2 625 images pour 300 objets

« Lors de l'inventaire de 2004, nous n'avions pas prêté attention à certains objets éthiopiens. Grâce à la thèse de Viviane Delpech, nous avons pu poser un nouveau regard. Nous avons aussi été aidés par Aude Claret, conservatrice des monuments historiques à la Direction régionale des affaires culturelles, et Mano Curutcharry de l'Institut culturel basque. Cet inventaire a une valeur artistique, anthropologique, historique et scientifique remarquable, et nous avons pu rajouter 250 objets par rapport à celui de 2004 », se réjouit Frédéric Soulu.

Jean-Pierre Rousset abonde : « J'ai réalisé 2 625 images jusqu'à présent, dont environ 600 seront sélectionnées pour environ 300 items. » Il a posé son objectif dans chaque pièce du château, y compris la chapelle. Il s'est attardé dans le salon d'honneur et dans la bibliothèque, symbole de l'esprit éclectique d'Antoine d'Abbadie qui, lorsqu'il légua son château à l'Académie des sciences en 1896, abritait plus de 10 000 volumes.

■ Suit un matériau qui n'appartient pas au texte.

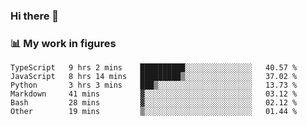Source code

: ### Hi there 👋

### 📊 My work in figures

<!--START_SECTION:waka-->

```text
TypeScript   9 hrs 2 mins    ██████████░░░░░░░░░░░░░░░   40.57 %
JavaScript   8 hrs 14 mins   █████████▒░░░░░░░░░░░░░░░   37.02 %
Python       3 hrs 3 mins    ███▒░░░░░░░░░░░░░░░░░░░░░   13.73 %
Markdown     41 mins         ▓░░░░░░░░░░░░░░░░░░░░░░░░   03.12 %
Bash         28 mins         ▓░░░░░░░░░░░░░░░░░░░░░░░░   02.12 %
Other        19 mins         ▒░░░░░░░░░░░░░░░░░░░░░░░░   01.44 %
```

<!--END_SECTION:waka-->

Le photographe s'extasie encore de son séjour à Abbadia et de sa plongée dans un univers si riche. « J'ai utilisé une très haute résolution et un appareil doté de 33 mégapixels. » Frédéric Soulu précise que cet inventaire précieux permettra aussi de réparer certains objets en souffrance. La cheminée constitue l'ornement principal du salon d'honneur. Jean-Pierre Rousset a photographié des objets découverts à Aragorri, et a scruté 14 tableaux du chemin de croix de la chapelle.